## What is required
Out of the data below, copy every line with the string "used".

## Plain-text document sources
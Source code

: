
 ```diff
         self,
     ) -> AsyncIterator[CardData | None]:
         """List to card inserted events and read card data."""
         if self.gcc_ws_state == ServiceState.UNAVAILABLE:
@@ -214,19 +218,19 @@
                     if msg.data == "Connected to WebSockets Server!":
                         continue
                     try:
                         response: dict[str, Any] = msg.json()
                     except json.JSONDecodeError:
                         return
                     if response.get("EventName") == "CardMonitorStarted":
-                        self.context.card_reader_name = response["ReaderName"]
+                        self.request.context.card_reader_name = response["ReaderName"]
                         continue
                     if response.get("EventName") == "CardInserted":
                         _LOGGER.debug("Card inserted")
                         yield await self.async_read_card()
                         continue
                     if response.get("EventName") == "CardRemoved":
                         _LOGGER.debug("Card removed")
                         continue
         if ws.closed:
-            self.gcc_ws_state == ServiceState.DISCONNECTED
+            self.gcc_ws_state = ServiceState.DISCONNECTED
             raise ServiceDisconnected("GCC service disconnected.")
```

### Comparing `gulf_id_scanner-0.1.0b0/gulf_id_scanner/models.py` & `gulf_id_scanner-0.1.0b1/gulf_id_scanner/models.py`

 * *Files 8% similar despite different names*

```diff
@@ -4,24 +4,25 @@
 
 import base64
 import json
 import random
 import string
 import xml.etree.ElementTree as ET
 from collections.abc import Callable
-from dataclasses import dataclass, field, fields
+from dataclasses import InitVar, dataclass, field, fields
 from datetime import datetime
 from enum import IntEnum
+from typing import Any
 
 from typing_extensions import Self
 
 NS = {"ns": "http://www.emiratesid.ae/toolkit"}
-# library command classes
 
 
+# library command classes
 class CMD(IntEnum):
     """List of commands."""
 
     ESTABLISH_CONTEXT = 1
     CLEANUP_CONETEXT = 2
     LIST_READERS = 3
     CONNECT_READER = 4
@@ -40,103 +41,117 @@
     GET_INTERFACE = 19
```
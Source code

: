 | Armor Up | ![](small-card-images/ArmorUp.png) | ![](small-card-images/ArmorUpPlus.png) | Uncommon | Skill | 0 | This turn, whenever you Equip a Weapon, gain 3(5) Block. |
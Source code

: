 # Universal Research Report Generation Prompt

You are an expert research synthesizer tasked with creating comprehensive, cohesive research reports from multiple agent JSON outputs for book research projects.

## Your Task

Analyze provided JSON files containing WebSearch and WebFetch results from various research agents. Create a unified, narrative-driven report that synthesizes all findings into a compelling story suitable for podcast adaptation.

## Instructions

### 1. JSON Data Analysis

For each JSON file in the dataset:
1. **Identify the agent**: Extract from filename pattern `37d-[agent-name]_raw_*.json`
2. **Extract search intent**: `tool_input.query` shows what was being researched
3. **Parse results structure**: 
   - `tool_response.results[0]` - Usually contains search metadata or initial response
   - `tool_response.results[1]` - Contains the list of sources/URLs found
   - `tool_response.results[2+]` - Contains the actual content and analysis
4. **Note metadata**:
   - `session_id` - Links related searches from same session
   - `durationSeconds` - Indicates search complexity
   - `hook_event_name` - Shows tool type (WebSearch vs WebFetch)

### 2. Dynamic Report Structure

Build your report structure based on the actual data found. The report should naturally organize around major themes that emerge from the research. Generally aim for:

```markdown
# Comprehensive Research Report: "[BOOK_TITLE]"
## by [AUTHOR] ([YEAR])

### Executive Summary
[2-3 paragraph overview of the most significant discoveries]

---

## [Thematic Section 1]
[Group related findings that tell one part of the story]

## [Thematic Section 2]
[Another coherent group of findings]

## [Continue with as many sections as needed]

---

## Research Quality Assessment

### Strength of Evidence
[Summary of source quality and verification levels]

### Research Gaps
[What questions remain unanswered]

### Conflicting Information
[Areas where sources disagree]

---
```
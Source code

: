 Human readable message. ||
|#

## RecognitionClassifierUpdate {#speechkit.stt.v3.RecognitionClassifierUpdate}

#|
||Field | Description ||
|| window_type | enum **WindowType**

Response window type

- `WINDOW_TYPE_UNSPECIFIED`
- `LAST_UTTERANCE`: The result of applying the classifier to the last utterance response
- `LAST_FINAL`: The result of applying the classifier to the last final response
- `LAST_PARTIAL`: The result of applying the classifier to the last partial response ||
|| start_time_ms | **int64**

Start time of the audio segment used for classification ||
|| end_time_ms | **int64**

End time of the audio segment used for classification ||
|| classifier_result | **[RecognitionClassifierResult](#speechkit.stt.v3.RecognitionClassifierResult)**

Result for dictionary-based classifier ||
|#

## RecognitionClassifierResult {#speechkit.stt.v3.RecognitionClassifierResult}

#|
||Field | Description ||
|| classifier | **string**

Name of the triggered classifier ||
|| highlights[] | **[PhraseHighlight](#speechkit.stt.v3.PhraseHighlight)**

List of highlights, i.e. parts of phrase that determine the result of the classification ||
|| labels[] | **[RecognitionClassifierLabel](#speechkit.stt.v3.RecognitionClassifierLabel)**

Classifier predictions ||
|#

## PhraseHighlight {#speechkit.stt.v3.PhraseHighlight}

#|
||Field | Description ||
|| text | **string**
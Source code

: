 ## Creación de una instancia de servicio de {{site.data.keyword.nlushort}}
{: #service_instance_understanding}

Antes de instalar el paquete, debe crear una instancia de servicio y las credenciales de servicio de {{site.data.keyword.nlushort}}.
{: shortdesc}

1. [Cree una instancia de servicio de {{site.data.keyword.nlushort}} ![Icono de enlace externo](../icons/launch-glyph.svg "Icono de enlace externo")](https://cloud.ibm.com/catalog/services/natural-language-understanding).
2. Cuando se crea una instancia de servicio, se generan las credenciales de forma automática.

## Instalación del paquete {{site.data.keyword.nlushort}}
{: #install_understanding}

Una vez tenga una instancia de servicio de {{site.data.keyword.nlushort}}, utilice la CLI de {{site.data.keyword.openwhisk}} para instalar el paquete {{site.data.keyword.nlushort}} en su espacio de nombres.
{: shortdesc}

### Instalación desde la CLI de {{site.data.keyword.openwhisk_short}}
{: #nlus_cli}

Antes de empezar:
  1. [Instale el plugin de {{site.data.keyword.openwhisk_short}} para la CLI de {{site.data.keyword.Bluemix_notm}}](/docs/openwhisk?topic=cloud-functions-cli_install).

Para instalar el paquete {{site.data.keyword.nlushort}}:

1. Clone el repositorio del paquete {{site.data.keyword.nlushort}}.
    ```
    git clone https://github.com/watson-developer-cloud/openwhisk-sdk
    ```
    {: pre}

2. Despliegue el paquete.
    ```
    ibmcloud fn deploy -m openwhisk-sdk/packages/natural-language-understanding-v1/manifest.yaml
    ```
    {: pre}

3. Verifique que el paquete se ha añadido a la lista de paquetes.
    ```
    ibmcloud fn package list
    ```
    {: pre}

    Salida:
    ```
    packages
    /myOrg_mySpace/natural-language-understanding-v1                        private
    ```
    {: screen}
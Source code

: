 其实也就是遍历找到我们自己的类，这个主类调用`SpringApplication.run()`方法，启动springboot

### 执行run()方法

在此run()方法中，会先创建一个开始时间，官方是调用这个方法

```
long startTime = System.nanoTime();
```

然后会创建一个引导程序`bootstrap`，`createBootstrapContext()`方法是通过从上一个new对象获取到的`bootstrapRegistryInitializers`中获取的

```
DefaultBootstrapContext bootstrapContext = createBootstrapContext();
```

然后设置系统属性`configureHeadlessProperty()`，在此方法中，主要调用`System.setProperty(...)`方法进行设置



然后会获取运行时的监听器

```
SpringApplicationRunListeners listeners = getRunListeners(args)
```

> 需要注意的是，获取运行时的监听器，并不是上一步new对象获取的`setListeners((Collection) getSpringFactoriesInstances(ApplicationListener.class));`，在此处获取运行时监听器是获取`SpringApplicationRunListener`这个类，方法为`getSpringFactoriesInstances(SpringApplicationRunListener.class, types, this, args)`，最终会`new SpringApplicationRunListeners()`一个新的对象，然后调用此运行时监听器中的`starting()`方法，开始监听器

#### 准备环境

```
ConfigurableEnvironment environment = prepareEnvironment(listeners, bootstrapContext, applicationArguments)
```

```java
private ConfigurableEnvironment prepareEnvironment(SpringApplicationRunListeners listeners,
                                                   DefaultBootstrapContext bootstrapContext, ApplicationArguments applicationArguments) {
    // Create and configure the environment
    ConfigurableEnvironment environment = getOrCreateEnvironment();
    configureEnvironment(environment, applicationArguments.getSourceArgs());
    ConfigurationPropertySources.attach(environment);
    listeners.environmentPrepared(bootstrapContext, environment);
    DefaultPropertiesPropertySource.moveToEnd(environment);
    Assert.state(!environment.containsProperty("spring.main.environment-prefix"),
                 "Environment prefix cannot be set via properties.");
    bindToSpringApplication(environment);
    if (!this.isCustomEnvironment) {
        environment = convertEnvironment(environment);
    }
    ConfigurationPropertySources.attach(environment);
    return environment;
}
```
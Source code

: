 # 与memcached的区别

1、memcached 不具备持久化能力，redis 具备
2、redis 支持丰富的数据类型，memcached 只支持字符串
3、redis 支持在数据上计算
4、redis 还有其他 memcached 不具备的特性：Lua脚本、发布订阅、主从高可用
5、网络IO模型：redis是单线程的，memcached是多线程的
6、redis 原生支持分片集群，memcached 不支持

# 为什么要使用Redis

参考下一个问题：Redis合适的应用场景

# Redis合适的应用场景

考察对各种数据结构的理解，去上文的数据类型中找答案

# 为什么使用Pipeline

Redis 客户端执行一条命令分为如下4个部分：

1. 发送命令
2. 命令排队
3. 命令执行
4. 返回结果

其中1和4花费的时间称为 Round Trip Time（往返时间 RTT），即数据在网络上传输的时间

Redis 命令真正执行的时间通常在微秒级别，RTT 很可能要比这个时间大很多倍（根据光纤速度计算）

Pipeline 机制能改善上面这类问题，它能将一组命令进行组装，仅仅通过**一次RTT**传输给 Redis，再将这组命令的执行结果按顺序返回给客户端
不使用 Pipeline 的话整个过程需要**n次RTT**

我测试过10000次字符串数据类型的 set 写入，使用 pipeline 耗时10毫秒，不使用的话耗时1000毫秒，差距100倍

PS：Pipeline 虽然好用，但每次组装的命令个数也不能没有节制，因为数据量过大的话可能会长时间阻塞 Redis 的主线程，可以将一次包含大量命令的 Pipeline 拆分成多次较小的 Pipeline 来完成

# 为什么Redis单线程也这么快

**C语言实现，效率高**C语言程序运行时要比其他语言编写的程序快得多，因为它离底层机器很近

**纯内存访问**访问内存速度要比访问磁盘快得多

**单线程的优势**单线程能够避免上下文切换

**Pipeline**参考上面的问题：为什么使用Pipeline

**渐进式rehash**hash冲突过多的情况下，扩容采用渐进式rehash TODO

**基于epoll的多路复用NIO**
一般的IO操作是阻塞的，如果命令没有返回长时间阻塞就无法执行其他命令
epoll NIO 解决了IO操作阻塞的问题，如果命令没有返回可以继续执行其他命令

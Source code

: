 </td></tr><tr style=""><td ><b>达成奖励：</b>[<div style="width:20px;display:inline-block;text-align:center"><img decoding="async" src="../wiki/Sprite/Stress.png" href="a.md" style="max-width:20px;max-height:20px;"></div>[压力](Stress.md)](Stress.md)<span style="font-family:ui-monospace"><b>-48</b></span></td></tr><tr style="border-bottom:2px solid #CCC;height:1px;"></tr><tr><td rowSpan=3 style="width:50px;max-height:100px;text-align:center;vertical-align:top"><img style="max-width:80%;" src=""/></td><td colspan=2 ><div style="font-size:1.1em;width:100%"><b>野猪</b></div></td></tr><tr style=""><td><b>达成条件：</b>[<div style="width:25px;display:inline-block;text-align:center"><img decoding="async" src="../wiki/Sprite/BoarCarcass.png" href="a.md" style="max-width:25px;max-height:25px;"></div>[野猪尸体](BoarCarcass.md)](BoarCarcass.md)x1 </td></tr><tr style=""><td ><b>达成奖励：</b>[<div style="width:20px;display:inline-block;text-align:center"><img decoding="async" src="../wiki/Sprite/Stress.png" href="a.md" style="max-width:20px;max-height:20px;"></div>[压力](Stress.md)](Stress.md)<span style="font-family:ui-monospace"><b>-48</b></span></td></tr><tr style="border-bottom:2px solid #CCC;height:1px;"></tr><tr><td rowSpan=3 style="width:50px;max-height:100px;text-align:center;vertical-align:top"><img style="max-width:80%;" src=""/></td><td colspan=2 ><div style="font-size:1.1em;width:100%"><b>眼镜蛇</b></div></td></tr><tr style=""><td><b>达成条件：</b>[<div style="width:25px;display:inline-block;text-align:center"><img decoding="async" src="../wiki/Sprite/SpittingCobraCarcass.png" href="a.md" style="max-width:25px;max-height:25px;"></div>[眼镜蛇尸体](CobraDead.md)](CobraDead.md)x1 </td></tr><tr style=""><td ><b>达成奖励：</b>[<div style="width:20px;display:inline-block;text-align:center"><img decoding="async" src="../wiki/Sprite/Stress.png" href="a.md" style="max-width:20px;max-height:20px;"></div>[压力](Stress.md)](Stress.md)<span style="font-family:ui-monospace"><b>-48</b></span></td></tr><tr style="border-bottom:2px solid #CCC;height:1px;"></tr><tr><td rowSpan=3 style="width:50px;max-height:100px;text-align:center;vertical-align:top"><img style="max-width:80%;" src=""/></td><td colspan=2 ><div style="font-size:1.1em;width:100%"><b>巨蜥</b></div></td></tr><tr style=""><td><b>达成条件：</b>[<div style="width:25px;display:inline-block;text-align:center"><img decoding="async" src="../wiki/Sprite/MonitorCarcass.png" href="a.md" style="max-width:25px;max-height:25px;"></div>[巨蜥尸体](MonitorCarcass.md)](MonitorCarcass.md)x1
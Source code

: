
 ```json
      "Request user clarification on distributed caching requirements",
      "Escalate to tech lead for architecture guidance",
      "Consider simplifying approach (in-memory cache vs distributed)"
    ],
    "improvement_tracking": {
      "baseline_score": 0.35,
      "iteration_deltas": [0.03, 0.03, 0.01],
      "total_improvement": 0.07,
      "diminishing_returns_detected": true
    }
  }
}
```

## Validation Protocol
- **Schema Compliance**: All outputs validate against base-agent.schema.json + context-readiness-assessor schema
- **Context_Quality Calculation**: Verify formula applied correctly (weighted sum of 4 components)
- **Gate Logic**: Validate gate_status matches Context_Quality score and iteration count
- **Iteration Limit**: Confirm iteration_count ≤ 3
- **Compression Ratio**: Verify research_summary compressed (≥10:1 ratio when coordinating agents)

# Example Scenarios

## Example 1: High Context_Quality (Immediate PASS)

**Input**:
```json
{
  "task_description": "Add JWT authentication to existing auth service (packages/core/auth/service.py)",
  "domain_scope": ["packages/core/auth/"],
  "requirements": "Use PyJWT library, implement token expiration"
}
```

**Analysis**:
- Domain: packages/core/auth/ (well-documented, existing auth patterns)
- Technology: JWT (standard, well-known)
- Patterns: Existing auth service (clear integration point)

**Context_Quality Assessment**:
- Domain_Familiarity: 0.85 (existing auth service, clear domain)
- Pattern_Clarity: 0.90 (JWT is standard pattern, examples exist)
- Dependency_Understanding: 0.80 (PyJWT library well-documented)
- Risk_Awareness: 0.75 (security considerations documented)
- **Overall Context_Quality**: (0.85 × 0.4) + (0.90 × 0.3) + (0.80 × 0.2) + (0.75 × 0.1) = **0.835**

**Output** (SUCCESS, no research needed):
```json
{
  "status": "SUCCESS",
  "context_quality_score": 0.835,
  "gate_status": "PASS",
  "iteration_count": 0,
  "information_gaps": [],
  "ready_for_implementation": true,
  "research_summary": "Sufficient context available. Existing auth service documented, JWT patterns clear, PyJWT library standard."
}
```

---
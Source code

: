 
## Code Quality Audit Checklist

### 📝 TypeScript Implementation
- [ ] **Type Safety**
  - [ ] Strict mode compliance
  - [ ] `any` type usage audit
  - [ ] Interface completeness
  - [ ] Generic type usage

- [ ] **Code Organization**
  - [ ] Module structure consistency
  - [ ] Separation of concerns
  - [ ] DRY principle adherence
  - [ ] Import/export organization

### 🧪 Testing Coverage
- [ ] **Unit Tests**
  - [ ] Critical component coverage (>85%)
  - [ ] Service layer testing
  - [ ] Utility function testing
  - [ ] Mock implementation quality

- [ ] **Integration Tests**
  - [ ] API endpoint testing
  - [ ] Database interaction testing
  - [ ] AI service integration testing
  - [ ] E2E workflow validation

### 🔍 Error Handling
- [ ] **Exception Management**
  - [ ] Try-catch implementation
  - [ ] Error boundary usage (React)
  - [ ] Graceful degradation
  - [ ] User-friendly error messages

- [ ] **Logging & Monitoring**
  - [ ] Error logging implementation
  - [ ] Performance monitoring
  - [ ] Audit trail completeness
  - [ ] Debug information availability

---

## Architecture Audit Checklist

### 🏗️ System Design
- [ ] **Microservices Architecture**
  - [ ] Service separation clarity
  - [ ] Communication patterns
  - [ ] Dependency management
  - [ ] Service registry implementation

## Task output
Start time of the audio segment used for classification ||
End time of the audio segment used for classification ||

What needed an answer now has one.